In the same fat, brown the sliced vegetables. Take off of the heat. If a good amount of grease remains, pour it out and then return the beef and bacon to the casserole dish with the browned vegetables. Toss with salt and pepper, sprinkle on the flour, and toss again. Set the dish uncovered in the middle position in the oven for 4 minutes then take out, toss the meat and return to oven for 4 more minutes. Remove from the oven and turn the temperature down to 325 degrees F.

Add the wine to the dish then enough of the beef stock to just barely cover the meat. Add the tomato paste, garlic, herbs, and bacon rind. Bring to a simmer on top of the stove. Then cover the casserole dish and set in the lower third of the oven. Leave in for 2 1/2-3 hours and the meat is done when a fork pierces it easily.
While the beef is cooking, prepare the onions and mushrooms:

Oignons Glaces A Brun
18-24 peeled white onions (about 1 inch in diameter)
1 1/2 tablespoons vegan butter (Earth Balance)
1 1/2 tablespoons oil
1/2 cup brown beef stock
salt and pepper to taste
A medium herb bouquet: 4 parsley sprigs, 1/2 bay leaf, and 1/4 teaspoon thyme tied in cheesecloth with kitchen twine

When the butter and the oil are bubbling in the skillet, add the onions and saute over medium heat for about 10 minutes, rolling the onions occasionally so that they brown as evenly as possible. Then, pour in the stock, season to taste, and add the herb bouquet. Cover and simmer for 40-50 minutes until onions are tender and liquid is evaporated. Remove herb bouquet and set onions in a side dish.

Champignons Sautes au Beurre
2 tablespoons vegan butter (Earth Balance)
1 tablespoon oil
1/2 lb fresh button mushrooms, stems removed and halved
2 tablespoons minced shallots

Place the skillet over high heat with the butter and the oil. When the foaming of the butter subsides, add the mushrooms. Toss and shake in the pan for 4-5 minutes or until lightly browned. Toss in the shallots and saute for an additional 2 minutes. Remove from heat and add the mushrooms and shallots to the side dish with the brown-braised onions. Set this side dish aside until you are ready to add these vegetables to the stew.

Back to the stew... when the beef is tender, pour the contents of the casserole dish into a sieve set over a sauce pan, so that he meat and vegetables are separated from the stock. Wash out the dish then return the meat and vegetables to it. Distribute the sauteed mushrooms and brown-braised onions over the meat.
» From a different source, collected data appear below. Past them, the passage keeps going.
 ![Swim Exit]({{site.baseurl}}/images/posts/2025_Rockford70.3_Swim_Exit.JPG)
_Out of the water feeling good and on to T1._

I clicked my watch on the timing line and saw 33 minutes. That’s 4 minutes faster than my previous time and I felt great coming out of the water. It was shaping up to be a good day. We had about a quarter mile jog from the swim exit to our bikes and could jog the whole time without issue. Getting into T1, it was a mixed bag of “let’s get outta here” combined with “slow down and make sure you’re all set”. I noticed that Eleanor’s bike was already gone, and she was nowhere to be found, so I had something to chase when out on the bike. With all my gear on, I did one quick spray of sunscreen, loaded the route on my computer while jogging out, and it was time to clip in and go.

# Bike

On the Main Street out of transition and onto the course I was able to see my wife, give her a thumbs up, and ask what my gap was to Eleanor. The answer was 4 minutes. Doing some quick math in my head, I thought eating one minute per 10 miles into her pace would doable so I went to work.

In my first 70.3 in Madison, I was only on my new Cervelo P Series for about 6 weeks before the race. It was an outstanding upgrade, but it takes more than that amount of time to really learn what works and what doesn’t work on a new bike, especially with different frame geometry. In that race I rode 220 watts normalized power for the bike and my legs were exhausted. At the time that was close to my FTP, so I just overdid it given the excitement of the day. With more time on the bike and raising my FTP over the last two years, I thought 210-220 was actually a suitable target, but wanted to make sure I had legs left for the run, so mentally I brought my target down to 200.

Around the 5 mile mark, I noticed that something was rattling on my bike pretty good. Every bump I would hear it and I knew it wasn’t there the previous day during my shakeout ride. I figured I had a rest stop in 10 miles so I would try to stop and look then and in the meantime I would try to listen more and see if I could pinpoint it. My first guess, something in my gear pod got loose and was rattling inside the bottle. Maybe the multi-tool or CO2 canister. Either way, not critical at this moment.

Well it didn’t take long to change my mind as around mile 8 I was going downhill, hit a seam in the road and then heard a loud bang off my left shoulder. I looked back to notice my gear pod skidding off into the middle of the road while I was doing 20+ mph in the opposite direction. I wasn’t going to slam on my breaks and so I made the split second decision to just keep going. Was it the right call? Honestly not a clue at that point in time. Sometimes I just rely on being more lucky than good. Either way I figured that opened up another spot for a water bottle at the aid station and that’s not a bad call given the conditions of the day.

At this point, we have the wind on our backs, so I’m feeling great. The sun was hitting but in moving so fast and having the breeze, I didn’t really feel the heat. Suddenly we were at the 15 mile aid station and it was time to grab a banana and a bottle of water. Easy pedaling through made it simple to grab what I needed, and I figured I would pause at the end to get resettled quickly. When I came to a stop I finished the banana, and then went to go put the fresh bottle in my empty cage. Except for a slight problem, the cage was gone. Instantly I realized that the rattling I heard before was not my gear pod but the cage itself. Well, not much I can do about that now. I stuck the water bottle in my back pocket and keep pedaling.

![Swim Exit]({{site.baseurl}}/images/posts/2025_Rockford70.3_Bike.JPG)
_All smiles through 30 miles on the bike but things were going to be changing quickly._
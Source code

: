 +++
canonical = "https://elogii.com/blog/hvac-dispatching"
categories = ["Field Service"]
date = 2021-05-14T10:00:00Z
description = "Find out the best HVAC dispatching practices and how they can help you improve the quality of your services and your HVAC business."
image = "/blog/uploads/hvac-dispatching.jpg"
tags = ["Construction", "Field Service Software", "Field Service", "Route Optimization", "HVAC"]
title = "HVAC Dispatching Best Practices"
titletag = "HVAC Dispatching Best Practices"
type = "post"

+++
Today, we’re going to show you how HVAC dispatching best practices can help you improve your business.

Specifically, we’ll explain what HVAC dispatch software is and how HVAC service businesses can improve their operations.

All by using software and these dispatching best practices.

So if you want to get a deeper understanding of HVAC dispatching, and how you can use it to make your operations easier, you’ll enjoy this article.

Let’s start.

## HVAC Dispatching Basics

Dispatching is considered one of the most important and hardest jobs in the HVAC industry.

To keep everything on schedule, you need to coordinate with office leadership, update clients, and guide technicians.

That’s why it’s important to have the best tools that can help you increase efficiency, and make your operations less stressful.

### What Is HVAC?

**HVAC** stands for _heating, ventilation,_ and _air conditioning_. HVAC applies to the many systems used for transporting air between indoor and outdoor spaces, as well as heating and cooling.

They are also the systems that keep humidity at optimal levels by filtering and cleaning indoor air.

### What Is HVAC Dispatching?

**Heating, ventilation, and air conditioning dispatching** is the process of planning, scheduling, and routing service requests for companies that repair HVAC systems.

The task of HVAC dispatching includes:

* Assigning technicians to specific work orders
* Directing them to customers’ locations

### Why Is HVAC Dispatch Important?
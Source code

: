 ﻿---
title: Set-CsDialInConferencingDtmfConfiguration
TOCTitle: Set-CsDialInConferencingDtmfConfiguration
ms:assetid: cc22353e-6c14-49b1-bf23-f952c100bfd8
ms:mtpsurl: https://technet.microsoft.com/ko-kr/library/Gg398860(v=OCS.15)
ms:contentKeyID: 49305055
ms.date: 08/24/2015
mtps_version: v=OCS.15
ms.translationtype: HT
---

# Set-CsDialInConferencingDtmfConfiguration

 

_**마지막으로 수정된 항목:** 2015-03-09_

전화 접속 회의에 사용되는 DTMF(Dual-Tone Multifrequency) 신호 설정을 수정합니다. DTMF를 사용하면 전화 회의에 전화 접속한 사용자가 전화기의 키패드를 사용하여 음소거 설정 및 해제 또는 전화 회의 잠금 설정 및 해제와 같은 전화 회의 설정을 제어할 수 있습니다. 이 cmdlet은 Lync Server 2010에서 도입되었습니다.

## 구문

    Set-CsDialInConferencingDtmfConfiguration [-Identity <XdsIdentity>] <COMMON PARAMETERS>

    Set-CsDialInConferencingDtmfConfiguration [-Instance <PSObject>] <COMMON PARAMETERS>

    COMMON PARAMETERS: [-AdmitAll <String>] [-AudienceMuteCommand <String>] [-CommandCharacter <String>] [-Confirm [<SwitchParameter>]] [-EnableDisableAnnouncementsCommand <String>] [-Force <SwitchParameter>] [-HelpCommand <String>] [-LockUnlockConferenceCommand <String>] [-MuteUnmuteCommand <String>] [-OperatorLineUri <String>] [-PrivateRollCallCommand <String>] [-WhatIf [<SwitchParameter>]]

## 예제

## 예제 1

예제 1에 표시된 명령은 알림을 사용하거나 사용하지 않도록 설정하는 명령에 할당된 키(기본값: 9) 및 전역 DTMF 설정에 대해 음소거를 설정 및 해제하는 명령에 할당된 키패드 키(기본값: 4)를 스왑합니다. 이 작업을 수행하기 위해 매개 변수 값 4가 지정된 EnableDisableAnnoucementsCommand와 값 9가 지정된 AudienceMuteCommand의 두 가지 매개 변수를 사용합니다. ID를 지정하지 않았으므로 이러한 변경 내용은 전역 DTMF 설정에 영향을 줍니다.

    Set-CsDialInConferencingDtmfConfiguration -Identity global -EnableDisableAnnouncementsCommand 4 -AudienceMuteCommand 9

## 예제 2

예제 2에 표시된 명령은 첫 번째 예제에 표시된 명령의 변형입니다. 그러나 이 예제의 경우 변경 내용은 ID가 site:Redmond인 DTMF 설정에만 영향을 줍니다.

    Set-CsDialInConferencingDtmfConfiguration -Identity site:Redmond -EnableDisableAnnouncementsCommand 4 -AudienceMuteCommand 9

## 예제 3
Place the sauce pan with the drained stock over the stove, skim the fat off of the top, and simmer the sauce for a couple of minutes, removing fat as it arises. You should have about 2 1/2 cups of sauce thick enough to lightly coat a spoon. I too thin, boil it down rapidly, and if too thick, add more stock. Taste carefully for seasoning and when ready pour a little of the sauce over the meat and vegetables.

Cover the casserole and simmer for 2-3 minutes basting with the rest of the sauce a little at a time. Serve from dish with potatoes as a side dish. May i suggest Ina Garten's Dill Fingerling potatoes?...

Dill Fingerling Potatoes
1 1/4 lb fingerling potatoes
2 tablespoons butter
1 tsp salt
1/4 tsp pepper
1 tablespoon chopped fresh dill

Melt the butter in a heavy bottomed pan then add the potatoes, salt, and pepper and toss well. Cover and simmer for 20-30 minutes shaking and tossing occasionally until potatoes are tender when tested with a small knife. Take off of the heat and let them steam with the cover on for 5 minutes. Then toss with the dill and serve.

To finish off the meal, all I did was serve some leftover green bean bundles with the stew and potatoes and it seemed to be a hit! A long day in the kitchen, but nothing in itself was too challenging so I enjoyed it.

1 comment:

  1. Le Creuset? Allez-Vous fille!
    I too made boeuf bourguignon after seeing the movie Julie and Julia, twice! It was better the second time when I used red burgundy.